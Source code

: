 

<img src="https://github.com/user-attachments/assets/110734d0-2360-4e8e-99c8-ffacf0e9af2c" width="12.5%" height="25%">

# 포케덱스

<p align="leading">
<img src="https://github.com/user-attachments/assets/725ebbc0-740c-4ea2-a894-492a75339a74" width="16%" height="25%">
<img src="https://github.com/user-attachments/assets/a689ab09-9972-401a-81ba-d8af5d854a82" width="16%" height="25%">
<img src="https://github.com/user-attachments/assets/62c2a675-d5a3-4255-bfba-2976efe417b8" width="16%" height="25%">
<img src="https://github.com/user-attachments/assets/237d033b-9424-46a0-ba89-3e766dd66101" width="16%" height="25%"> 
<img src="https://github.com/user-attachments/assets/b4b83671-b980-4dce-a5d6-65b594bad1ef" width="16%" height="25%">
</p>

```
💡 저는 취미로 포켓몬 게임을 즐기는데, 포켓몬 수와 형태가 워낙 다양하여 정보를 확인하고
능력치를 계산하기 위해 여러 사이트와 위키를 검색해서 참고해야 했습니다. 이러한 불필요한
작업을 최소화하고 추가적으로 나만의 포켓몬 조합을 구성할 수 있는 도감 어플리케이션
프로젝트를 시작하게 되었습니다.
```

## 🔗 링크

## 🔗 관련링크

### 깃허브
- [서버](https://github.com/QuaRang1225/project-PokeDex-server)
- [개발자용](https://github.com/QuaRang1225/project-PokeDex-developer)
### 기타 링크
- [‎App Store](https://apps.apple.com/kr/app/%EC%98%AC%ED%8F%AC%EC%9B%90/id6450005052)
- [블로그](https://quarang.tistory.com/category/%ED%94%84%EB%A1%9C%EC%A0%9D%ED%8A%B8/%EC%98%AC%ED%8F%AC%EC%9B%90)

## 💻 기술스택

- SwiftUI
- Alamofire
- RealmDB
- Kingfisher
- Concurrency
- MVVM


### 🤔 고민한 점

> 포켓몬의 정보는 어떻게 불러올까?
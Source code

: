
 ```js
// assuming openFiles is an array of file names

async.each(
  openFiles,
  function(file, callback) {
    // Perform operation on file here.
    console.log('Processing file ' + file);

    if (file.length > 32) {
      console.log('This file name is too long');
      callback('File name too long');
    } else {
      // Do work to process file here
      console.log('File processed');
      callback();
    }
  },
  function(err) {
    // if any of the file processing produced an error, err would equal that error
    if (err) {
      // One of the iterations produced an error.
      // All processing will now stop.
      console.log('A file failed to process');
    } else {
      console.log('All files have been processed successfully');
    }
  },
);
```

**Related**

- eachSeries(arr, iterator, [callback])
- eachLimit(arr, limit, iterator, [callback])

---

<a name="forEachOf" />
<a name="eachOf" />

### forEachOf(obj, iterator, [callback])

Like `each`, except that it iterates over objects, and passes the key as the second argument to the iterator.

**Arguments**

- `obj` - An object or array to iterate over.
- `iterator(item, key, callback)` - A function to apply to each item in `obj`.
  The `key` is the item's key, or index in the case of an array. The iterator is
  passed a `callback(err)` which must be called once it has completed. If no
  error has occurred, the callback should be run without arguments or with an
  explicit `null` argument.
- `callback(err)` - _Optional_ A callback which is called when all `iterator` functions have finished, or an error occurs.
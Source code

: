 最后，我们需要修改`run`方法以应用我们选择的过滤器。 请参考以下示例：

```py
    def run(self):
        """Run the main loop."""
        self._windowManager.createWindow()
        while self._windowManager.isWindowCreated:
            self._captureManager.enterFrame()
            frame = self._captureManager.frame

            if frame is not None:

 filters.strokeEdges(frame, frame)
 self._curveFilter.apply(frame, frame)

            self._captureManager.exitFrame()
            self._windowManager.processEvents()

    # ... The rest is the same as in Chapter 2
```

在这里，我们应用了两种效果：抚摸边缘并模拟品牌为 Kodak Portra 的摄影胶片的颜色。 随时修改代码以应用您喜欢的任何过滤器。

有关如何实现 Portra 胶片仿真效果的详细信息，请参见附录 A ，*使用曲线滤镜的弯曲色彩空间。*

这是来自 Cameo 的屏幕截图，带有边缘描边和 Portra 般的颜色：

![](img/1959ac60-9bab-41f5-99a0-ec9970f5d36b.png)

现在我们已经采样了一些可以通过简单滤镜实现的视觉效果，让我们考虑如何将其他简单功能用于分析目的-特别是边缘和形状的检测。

#### [Work instruction]
Copy out each record exactly as given, omitting none.

#### [Task output]
Source code

: 

<img src="https://github.com/user-attachments/assets/110734d0-2360-4e8e-99c8-ffacf0e9af2c" width="12.5%" height="25%">

# 포케덱스

<p align="leading">
<img src="https://github.com/user-attachments/assets/725ebbc0-740c-4ea2-a894-492a75339a74" width="16%" height="25%">
<img src="https://github.com/user-attachments/assets/a689ab09-9972-401a-81ba-d8af5d854a82" width="16%" height="25%">
<img src="https://github.com/user-attachments/assets/62c2a675-d5a3-4255-bfba-2976efe417b8" width="16%" height="25%">
<img src="https://github.com/user-attachments/assets/237d033b-9424-46a0-ba89-3e766dd66101" width="16%" height="25%"> 
<img src="https://github.com/user-attachments/assets/b4b83671-b980-4dce-a5d6-65b594bad1ef" width="16%" height="25%">
</p>

```
💡 저는 취미로 포켓몬 게임을 즐기는데, 포켓몬 수와 형태가 워낙 다양하여 정보를 확인하고
능력치를 계산하기 위해 여러 사이트와 위키를 검색해서 참고해야 했습니다. 이러한 불필요한
작업을 최소화하고 추가적으로 나만의 포켓몬 조합을 구성할 수 있는 도감 어플리케이션
프로젝트를 시작하게 되었습니다.
```

## 🔗 링크

## 🔗 관련링크

### 깃허브
- [서버](https://github.com/QuaRang1225/project-PokeDex-server)
- [개발자용](https://github.com/QuaRang1225/project-PokeDex-developer)
### 기타 링크
- [‎App Store](https://apps.apple.com/kr/app/%EC%98%AC%ED%8F%AC%EC%9B%90/id6450005052)
- [블로그](https://quarang.tistory.com/category/%ED%94%84%EB%A1%9C%EC%A0%9D%ED%8A%B8/%EC%98%AC%ED%8F%AC%EC%9B%90)

## 💻 기술스택

- SwiftUI
- Alamofire
- RealmDB
- Kingfisher
- Concurrency
- MVVM


### 🤔 고민한 점

> 포켓몬의 정보는 어떻게 불러올까?
Source code

:
 ```js
// assuming openFiles is an array of file names

async.each(
  openFiles,
  function(file, callback) {
    // Perform operation on file here.
    console.log('Processing file ' + file);

    if (file.length > 32) {
      console.log('This file name is too long');
      callback('File name too long');
    } else {
      // Do work to process file here
      console.log('File processed');
      callback();
    }
  },
  function(err) {
    // if any of the file processing produced an error, err would equal that error
    if (err) {
      // One of the iterations produced an error.
      // All processing will now stop.
      console.log('A file failed to process');
    } else {
      console.log('All files have been processed successfully');
    }
  },
);
```

**Related**

- eachSeries(arr, iterator, [callback])
- eachLimit(arr, limit, iterator, [callback])

---

<a name="forEachOf" />
<a name="eachOf" />

### forEachOf(obj, iterator, [callback])

Like `each`, except that it iterates over objects, and passes the key as the second argument to the iterator.

**Arguments**

- `obj` - An object or array to iterate over.
- `iterator(item, key, callback)` - A function to apply to each item in `obj`.
  The `key` is the item's key, or index in the case of an array. The iterator is
  passed a `callback(err)` which must be called once it has completed. If no
  error has occurred, the callback should be run without arguments or with an
  explicit `null` argument.
- `callback(err)` - _Optional_ A callback which is called when all `iterator` functions have finished, or an error occurs.
Source code

: 最后，我们需要修改`run`方法以应用我们选择的过滤器。 请参考以下示例：

```py
    def run(self):
        """Run the main loop."""
        self._windowManager.createWindow()
        while self._windowManager.isWindowCreated:
            self._captureManager.enterFrame()
            frame = self._captureManager.frame

            if frame is not None:

 filters.strokeEdges(frame, frame)
 self._curveFilter.apply(frame, frame)

            self._captureManager.exitFrame()
            self._windowManager.processEvents()

    # ... The rest is the same as in Chapter 2
```

在这里，我们应用了两种效果：抚摸边缘并模拟品牌为 Kodak Portra 的摄影胶片的颜色。 随时修改代码以应用您喜欢的任何过滤器。

有关如何实现 Portra 胶片仿真效果的详细信息，请参见附录 A ，*使用曲线滤镜的弯曲色彩空间。*

这是来自 Cameo 的屏幕截图，带有边缘描边和 Portra 般的颜色：

![](img/1959ac60-9bab-41f5-99a0-ec9970f5d36b.png)

现在我们已经采样了一些可以通过简单滤镜实现的视觉效果，让我们考虑如何将其他简单功能用于分析目的-特别是边缘和形状的检测。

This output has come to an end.